Directions for this task:
The entries below must be reproduced exactly; their pictures are not part of the copy.

Materials provided:
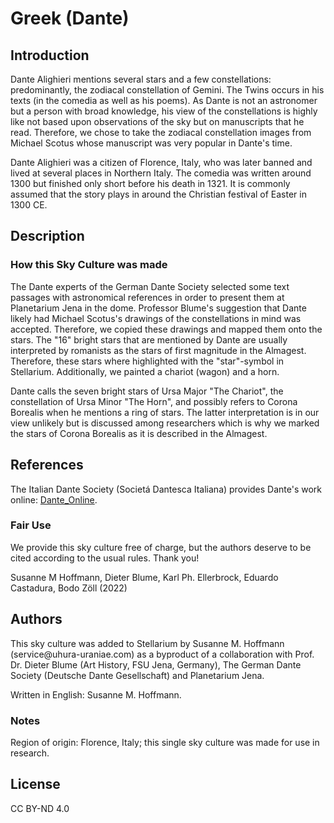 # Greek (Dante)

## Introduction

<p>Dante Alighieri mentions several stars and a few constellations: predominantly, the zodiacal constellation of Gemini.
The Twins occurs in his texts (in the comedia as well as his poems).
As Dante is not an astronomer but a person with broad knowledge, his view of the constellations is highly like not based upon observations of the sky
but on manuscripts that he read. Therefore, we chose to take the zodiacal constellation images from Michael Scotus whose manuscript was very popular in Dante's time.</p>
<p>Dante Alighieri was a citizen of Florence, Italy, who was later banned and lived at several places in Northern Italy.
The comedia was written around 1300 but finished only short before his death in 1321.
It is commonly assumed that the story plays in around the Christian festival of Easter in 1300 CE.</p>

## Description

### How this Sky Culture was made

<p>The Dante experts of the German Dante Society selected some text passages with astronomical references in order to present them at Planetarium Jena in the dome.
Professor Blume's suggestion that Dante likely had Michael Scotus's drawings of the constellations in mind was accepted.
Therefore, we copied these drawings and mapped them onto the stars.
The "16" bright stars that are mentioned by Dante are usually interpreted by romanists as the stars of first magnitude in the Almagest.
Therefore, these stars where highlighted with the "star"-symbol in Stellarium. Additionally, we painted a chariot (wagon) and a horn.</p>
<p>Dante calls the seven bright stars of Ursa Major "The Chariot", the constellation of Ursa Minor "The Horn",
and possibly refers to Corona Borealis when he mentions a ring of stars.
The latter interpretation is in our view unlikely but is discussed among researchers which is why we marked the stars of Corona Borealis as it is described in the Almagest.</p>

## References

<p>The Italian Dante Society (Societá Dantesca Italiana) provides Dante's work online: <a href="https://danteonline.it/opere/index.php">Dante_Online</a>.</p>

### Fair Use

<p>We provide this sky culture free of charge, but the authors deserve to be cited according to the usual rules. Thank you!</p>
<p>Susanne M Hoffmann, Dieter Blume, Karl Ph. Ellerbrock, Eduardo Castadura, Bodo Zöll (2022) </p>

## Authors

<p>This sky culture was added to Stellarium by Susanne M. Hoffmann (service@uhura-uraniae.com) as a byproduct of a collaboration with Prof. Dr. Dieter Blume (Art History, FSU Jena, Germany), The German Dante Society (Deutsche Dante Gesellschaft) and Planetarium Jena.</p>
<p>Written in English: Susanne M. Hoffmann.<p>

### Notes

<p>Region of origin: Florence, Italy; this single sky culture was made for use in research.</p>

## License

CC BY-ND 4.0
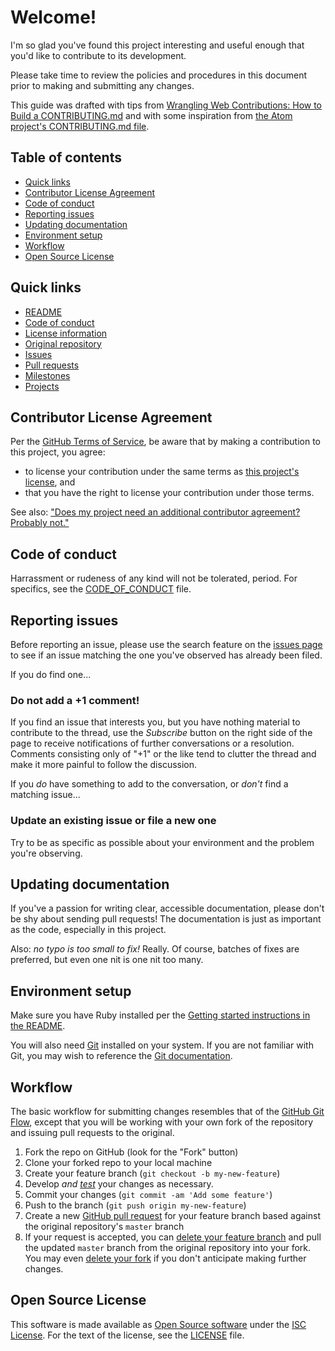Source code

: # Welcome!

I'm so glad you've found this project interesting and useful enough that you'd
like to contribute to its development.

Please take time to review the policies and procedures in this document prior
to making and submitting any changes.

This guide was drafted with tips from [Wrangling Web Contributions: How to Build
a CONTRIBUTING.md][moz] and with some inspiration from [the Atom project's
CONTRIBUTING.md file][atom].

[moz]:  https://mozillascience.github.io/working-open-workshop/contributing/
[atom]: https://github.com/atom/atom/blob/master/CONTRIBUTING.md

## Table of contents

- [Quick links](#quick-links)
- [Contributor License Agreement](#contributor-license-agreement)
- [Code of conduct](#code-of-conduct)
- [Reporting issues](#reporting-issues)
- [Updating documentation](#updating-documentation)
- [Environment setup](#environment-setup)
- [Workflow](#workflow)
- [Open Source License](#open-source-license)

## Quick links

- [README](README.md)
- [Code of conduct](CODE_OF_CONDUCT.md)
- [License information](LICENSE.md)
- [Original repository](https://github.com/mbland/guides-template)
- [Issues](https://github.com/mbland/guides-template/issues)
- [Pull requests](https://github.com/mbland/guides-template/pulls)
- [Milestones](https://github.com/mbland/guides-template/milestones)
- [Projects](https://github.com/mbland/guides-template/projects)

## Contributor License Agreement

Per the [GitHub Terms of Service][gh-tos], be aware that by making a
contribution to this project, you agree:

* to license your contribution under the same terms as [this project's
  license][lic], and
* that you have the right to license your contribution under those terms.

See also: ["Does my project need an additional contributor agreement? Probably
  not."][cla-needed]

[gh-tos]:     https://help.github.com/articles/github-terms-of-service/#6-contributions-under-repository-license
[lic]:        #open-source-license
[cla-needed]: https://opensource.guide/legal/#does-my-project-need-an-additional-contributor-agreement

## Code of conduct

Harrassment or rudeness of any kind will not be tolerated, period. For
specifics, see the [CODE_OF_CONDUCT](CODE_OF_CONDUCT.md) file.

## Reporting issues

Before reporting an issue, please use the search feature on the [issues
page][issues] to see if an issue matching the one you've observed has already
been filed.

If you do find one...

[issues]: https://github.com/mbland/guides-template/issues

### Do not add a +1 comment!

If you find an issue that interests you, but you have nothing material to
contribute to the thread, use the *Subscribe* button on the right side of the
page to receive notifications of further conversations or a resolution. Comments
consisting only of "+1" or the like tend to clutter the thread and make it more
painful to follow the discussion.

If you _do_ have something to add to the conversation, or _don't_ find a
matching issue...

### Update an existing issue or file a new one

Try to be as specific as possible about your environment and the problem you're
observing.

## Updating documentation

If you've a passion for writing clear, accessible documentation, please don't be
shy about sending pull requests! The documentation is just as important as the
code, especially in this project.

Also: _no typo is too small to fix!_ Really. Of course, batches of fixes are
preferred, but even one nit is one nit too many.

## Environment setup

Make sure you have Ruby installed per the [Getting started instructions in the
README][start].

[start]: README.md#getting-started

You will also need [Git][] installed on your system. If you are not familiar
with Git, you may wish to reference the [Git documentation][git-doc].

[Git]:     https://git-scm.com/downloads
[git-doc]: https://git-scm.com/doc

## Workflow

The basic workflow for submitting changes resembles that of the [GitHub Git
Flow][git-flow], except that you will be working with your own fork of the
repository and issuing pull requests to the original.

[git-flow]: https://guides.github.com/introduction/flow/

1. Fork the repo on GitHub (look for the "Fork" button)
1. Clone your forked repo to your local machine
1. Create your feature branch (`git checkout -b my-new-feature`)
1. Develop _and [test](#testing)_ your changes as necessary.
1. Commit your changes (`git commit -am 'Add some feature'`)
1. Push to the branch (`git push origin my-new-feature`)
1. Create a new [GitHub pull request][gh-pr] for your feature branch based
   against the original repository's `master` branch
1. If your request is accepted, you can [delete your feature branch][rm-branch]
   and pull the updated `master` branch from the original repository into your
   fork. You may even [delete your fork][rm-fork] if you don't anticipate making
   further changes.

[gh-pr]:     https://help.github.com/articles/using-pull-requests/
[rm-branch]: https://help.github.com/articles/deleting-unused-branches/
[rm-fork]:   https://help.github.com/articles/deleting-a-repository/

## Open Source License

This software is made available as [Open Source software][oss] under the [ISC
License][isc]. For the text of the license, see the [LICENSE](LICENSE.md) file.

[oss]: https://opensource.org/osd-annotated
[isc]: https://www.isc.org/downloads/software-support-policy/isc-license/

Solution to this problem:
 # Greek (Dante)

## Introduction

<p>Dante Alighieri mentions several stars and a few constellations: predominantly, the zodiacal constellation of Gemini.
The Twins occurs in his texts (in the comedia as well as his poems).
As Dante is not an astronomer but a person with broad knowledge, his view of the constellations is highly like not based upon observations of the sky
but on manuscripts that he read. Therefore, we chose to take the zodiacal constellation images from Michael Scotus whose manuscript was very popular in Dante's time.</p>
<p>Dante Alighieri was a citizen of Florence, Italy, who was later banned and lived at several places in Northern Italy.
The comedia was written around 1300 but finished only short before his death in 1321.
It is commonly assumed that the story plays in around the Christian festival of Easter in 1300 CE.</p>

## Description

### How this Sky Culture was made

<p>The Dante experts of the German Dante Society selected some text passages with astronomical references in order to present them at Planetarium Jena in the dome.
Professor Blume's suggestion that Dante likely had Michael Scotus's drawings of the constellations in mind was accepted.
Therefore, we copied these drawings and mapped them onto the stars.
The "16" bright stars that are mentioned by Dante are usually interpreted by romanists as the stars of first magnitude in the Almagest.
Therefore, these stars where highlighted with the "star"-symbol in Stellarium. Additionally, we painted a chariot (wagon) and a horn.</p>
<p>Dante calls the seven bright stars of Ursa Major "The Chariot", the constellation of Ursa Minor "The Horn",
and possibly refers to Corona Borealis when he mentions a ring of stars.
The latter interpretation is in our view unlikely but is discussed among researchers which is why we marked the stars of Corona Borealis as it is described in the Almagest.</p>

## References

<p>The Italian Dante Society (Societá Dantesca Italiana) provides Dante's work online: <a href="https://danteonline.it/opere/index.php">Dante_Online</a>.</p>

### Fair Use

<p>We provide this sky culture free of charge, but the authors deserve to be cited according to the usual rules. Thank you!</p>
<p>Susanne M Hoffmann, Dieter Blume, Karl Ph. Ellerbrock, Eduardo Castadura, Bodo Zöll (2022) </p>

## Authors

<p>This sky culture was added to Stellarium by Susanne M. Hoffmann (service@uhura-uraniae.com) as a byproduct of a collaboration with Prof. Dr. Dieter Blume (Art History, FSU Jena, Germany), The German Dante Society (Deutsche Dante Gesellschaft) and Planetarium Jena.</p>
<p>Written in English: Susanne M. Hoffmann.<p>

### Notes

<p>Region of origin: Florence, Italy; this single sky culture was made for use in research.</p>

## License

CC BY-ND 4.0
Source code

: # Welcome!

I'm so glad you've found this project interesting and useful enough that you'd
like to contribute to its development.

Please take time to review the policies and procedures in this document prior
to making and submitting any changes.

This guide was drafted with tips from [Wrangling Web Contributions: How to Build
a CONTRIBUTING.md][moz] and with some inspiration from [the Atom project's
CONTRIBUTING.md file][atom].

[moz]:  https://mozillascience.github.io/working-open-workshop/contributing/
[atom]: https://github.com/atom/atom/blob/master/CONTRIBUTING.md

## Table of contents

- [Quick links](#quick-links)
- [Contributor License Agreement](#contributor-license-agreement)
- [Code of conduct](#code-of-conduct)
- [Reporting issues](#reporting-issues)
- [Updating documentation](#updating-documentation)
- [Environment setup](#environment-setup)
- [Workflow](#workflow)
- [Open Source License](#open-source-license)

## Quick links

- [README](README.md)
- [Code of conduct](CODE_OF_CONDUCT.md)
- [License information](LICENSE.md)
- [Original repository](https://github.com/mbland/guides-template)
- [Issues](https://github.com/mbland/guides-template/issues)
- [Pull requests](https://github.com/mbland/guides-template/pulls)
- [Milestones](https://github.com/mbland/guides-template/milestones)
- [Projects](https://github.com/mbland/guides-template/projects)

## Contributor License Agreement

Per the [GitHub Terms of Service][gh-tos], be aware that by making a
contribution to this project, you agree:

* to license your contribution under the same terms as [this project's
  license][lic], and
* that you have the right to license your contribution under those terms.

See also: ["Does my project need an additional contributor agreement? Probably
  not."][cla-needed]

[gh-tos]:     https://help.github.com/articles/github-terms-of-service/#6-contributions-under-repository-license
[lic]:        #open-source-license
[cla-needed]: https://opensource.guide/legal/#does-my-project-need-an-additional-contributor-agreement

## Code of conduct

Harrassment or rudeness of any kind will not be tolerated, period. For
specifics, see the [CODE_OF_CONDUCT](CODE_OF_CONDUCT.md) file.

## Reporting issues

Before reporting an issue, please use the search feature on the [issues
page][issues] to see if an issue matching the one you've observed has already
been filed.

If you do find one...

[issues]: https://github.com/mbland/guides-template/issues

### Do not add a +1 comment!

If you find an issue that interests you, but you have nothing material to
contribute to the thread, use the *Subscribe* button on the right side of the
page to receive notifications of further conversations or a resolution. Comments
consisting only of "+1" or the like tend to clutter the thread and make it more
painful to follow the discussion.

If you _do_ have something to add to the conversation, or _don't_ find a
matching issue...

### Update an existing issue or file a new one

Try to be as specific as possible about your environment and the problem you're
observing.

## Updating documentation

If you've a passion for writing clear, accessible documentation, please don't be
shy about sending pull requests! The documentation is just as important as the
code, especially in this project.

Also: _no typo is too small to fix!_ Really. Of course, batches of fixes are
preferred, but even one nit is one nit too many.

## Environment setup

Make sure you have Ruby installed per the [Getting started instructions in the
README][start].

[start]: README.md#getting-started

You will also need [Git][] installed on your system. If you are not familiar
with Git, you may wish to reference the [Git documentation][git-doc].

[Git]:     https://git-scm.com/downloads
[git-doc]: https://git-scm.com/doc

## Workflow

The basic workflow for submitting changes resembles that of the [GitHub Git
Flow][git-flow], except that you will be working with your own fork of the
repository and issuing pull requests to the original.

[git-flow]: https://guides.github.com/introduction/flow/

1. Fork the repo on GitHub (look for the "Fork" button)
1. Clone your forked repo to your local machine
1. Create your feature branch (`git checkout -b my-new-feature`)
1. Develop _and [test](#testing)_ your changes as necessary.
1. Commit your changes (`git commit -am 'Add some feature'`)
1. Push to the branch (`git push origin my-new-feature`)
1. Create a new [GitHub pull request][gh-pr] for your feature branch based
   against the original repository's `master` branch
1. If your request is accepted, you can [delete your feature branch][rm-branch]
   and pull the updated `master` branch from the original repository into your
   fork. You may even [delete your fork][rm-fork] if you don't anticipate making
   further changes.

[gh-pr]:     https://help.github.com/articles/using-pull-requests/
[rm-branch]: https://help.github.com/articles/deleting-unused-branches/
[rm-fork]:   https://help.github.com/articles/deleting-a-repository/

## Open Source License

This software is made available as [Open Source software][oss] under the [ISC
License][isc]. For the text of the license, see the [LICENSE](LICENSE.md) file.

[oss]: https://opensource.org/osd-annotated
[isc]: https://www.isc.org/downloads/software-support-policy/isc-license/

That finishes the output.